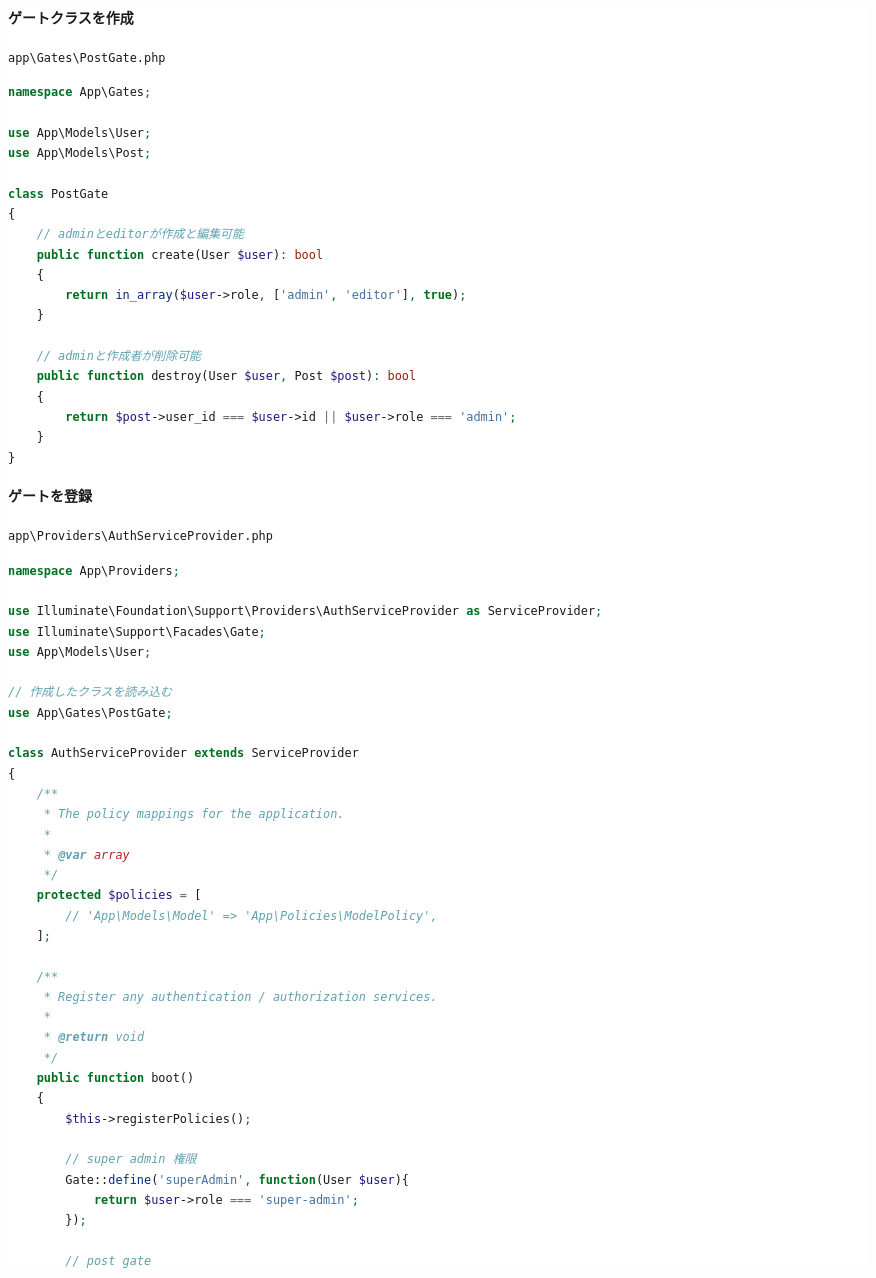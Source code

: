#### ゲートクラスを作成

 `app\Gates\PostGate.php`

```php
namespace App\Gates;

use App\Models\User;
use App\Models\Post;

class PostGate
{
    // adminとeditorが作成と編集可能
    public function create(User $user): bool
    {
        return in_array($user->role, ['admin', 'editor'], true);
    }

    // adminと作成者が削除可能
    public function destroy(User $user, Post $post): bool
    {
        return $post->user_id === $user->id || $user->role === 'admin';
    }
}
```

#### ゲートを登録

`app\Providers\AuthServiceProvider.php`

```php
namespace App\Providers;

use Illuminate\Foundation\Support\Providers\AuthServiceProvider as ServiceProvider;
use Illuminate\Support\Facades\Gate;
use App\Models\User;

// 作成したクラスを読み込む
use App\Gates\PostGate;

class AuthServiceProvider extends ServiceProvider
{
    /**
     * The policy mappings for the application.
     *
     * @var array
     */
    protected $policies = [
        // 'App\Models\Model' => 'App\Policies\ModelPolicy',
    ];

    /**
     * Register any authentication / authorization services.
     *
     * @return void
     */
    public function boot()
    {
        $this->registerPolicies();

        // super admin 権限
        Gate::define('superAdmin', function(User $user){
            return $user->role === 'super-admin';
        });

        // post gate
```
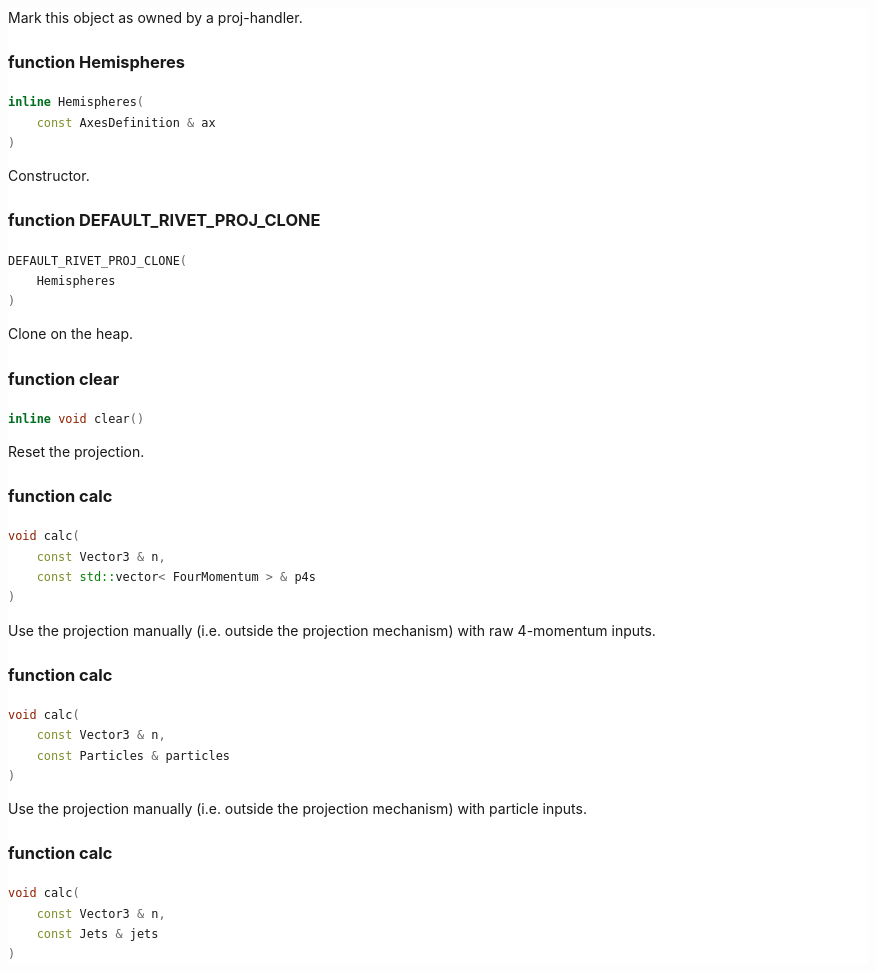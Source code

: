 Mark this object as owned by a proj-handler. 

### function Hemispheres

```cpp
inline Hemispheres(
    const AxesDefinition & ax
)
```

Constructor. 

### function DEFAULT_RIVET_PROJ_CLONE

```cpp
DEFAULT_RIVET_PROJ_CLONE(
    Hemispheres 
)
```

Clone on the heap. 

### function clear

```cpp
inline void clear()
```

Reset the projection. 

### function calc

```cpp
void calc(
    const Vector3 & n,
    const std::vector< FourMomentum > & p4s
)
```

Use the projection manually (i.e. outside the projection mechanism) with raw 4-momentum inputs. 

### function calc

```cpp
void calc(
    const Vector3 & n,
    const Particles & particles
)
```

Use the projection manually (i.e. outside the projection mechanism) with particle inputs. 

### function calc

```cpp
void calc(
    const Vector3 & n,
    const Jets & jets
)
```
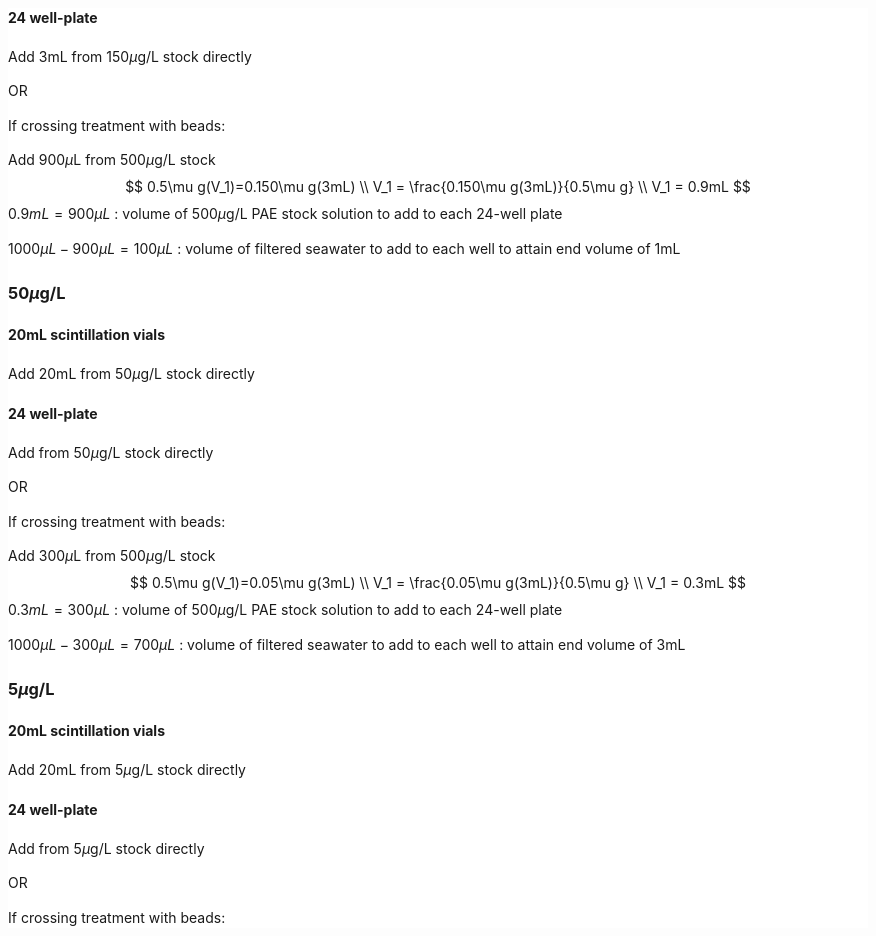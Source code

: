 #### 24 well-plate

Add 3mL from 150$\mu$g/L stock directly 

OR 

If crossing treatment with beads:

Add 900$\mu$L from 500$\mu$g/L stock
$$
0.5\mu g(V_1)=0.150\mu g(3mL) \\
V_1 = \frac{0.150\mu g(3mL)}{0.5\mu g} \\
V_1 = 0.9mL
$$
$0.9mL = 900\mu L$  : volume of 500$\mu$g/L PAE stock solution to add to each 24-well plate

$1000\mu L - 900 \mu L = 100\mu L$ : volume of filtered seawater to add to each well to attain end volume of 1mL

### 50$\mu$g/L

#### 20mL scintillation vials

Add 20mL from 50$\mu$g/L stock directly 

#### 24 well-plate

Add from 50$\mu$g/L stock directly 

OR 

If crossing treatment with beads:

Add 300$\mu$L from 500$\mu$g/L stock
$$
0.5\mu g(V_1)=0.05\mu g(3mL) \\
V_1 = \frac{0.05\mu g(3mL)}{0.5\mu g} \\
V_1 = 0.3mL
$$
$0.3mL = 300\mu L$  : volume of 500$\mu$g/L PAE stock solution to add to each 24-well plate

$1000\mu L - 300 \mu L = 700\mu L$ : volume of filtered seawater to add to each well to attain end volume of 3mL

### 5$\mu$g/L

#### 20mL scintillation vials

Add 20mL from 5$\mu$g/L stock directly 

#### 24 well-plate

Add from 5$\mu$g/L stock directly 

OR 

If crossing treatment with beads:
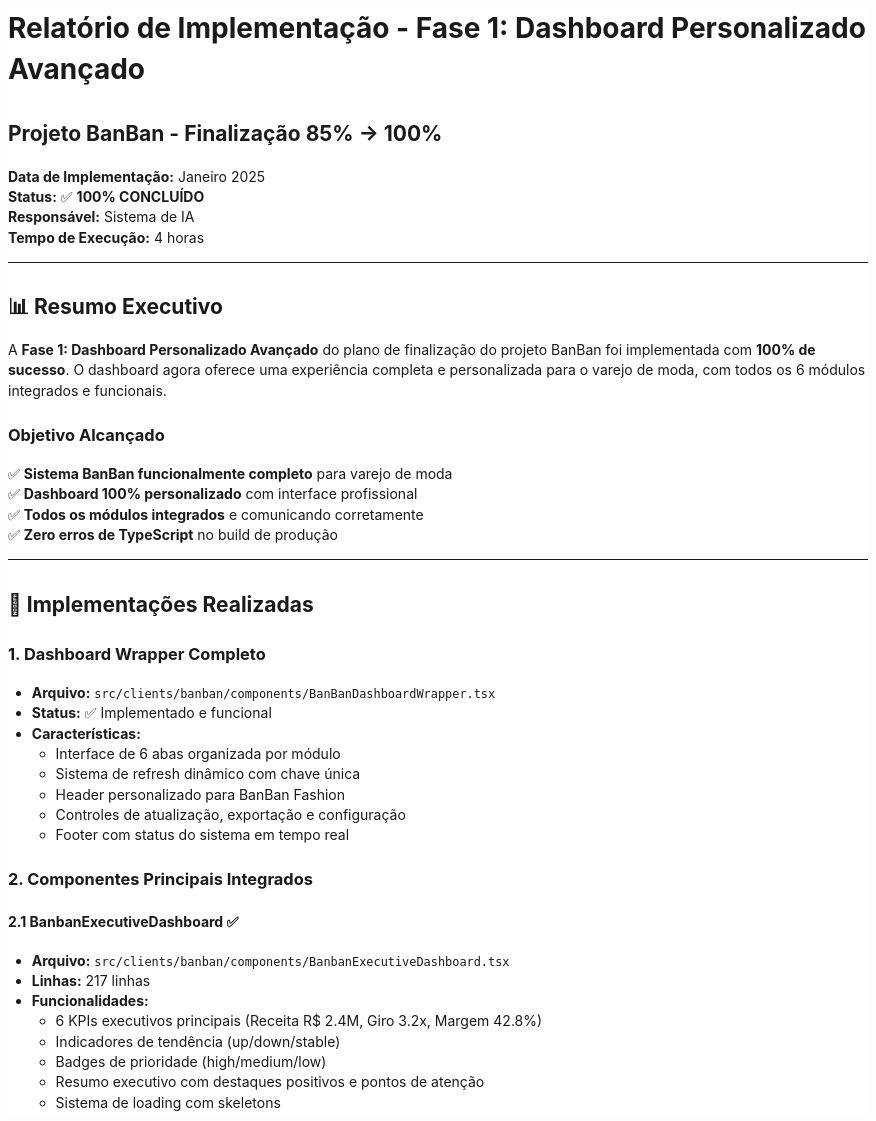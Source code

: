 # Relatório de Implementação - Fase 1: Dashboard Personalizado Avançado
## Projeto BanBan - Finalização 85% → 100%

**Data de Implementação:** Janeiro 2025  
**Status:** ✅ **100% CONCLUÍDO**  
**Responsável:** Sistema de IA  
**Tempo de Execução:** 4 horas  

---

## 📊 **Resumo Executivo**

A **Fase 1: Dashboard Personalizado Avançado** do plano de finalização do projeto BanBan foi implementada com **100% de sucesso**. O dashboard agora oferece uma experiência completa e personalizada para o varejo de moda, com todos os 6 módulos integrados e funcionais.

### **Objetivo Alcançado**
✅ **Sistema BanBan funcionalmente completo** para varejo de moda  
✅ **Dashboard 100% personalizado** com interface profissional  
✅ **Todos os módulos integrados** e comunicando corretamente  
✅ **Zero erros de TypeScript** no build de produção  

---

## 🎯 **Implementações Realizadas**

### **1. Dashboard Wrapper Completo** 
- **Arquivo:** `src/clients/banban/components/BanBanDashboardWrapper.tsx`
- **Status:** ✅ Implementado e funcional
- **Características:**
  - Interface de 6 abas organizada por módulo
  - Sistema de refresh dinâmico com chave única
  - Header personalizado para BanBan Fashion
  - Controles de atualização, exportação e configuração
  - Footer com status do sistema em tempo real

### **2. Componentes Principais Integrados**

#### **2.1 BanbanExecutiveDashboard** ✅
- **Arquivo:** `src/clients/banban/components/BanbanExecutiveDashboard.tsx`
- **Linhas:** 217 linhas
- **Funcionalidades:**
  - 6 KPIs executivos principais (Receita R$ 2.4M, Giro 3.2x, Margem 42.8%)
  - Indicadores de tendência (up/down/stable)
  - Badges de prioridade (high/medium/low)
  - Resumo executivo com destaques positivos e pontos de atenção
  - Sistema de loading com skeletons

★ ★ ★

▶ EXERCISE OBJECTIVE
Given the data above, transcribe exactly the lines from the one containing "com interface profissional" down to the one containing "- **Funcionalidades:**", and no others.

▶ SOLUTION TO THIS PROBLEM
✅ **Dashboard 100% personalizado** com interface profissional  
✅ **Todos os módulos integrados** e comunicando corretamente  
✅ **Zero erros de TypeScript** no build de produção  

---

## 🎯 **Implementações Realizadas**

### **1. Dashboard Wrapper Completo** 
- **Arquivo:** `src/clients/banban/components/BanBanDashboardWrapper.tsx`
- **Status:** ✅ Implementado e funcional
- **Características:**
  - Interface de 6 abas organizada por módulo
  - Sistema de refresh dinâmico com chave única
  - Header personalizado para BanBan Fashion
  - Controles de atualização, exportação e configuração
  - Footer com status do sistema em tempo real

### **2. Componentes Principais Integrados**

#### **2.1 BanbanExecutiveDashboard** ✅
- **Arquivo:** `src/clients/banban/components/BanbanExecutiveDashboard.tsx`
- **Linhas:** 217 linhas
- **Funcionalidades:**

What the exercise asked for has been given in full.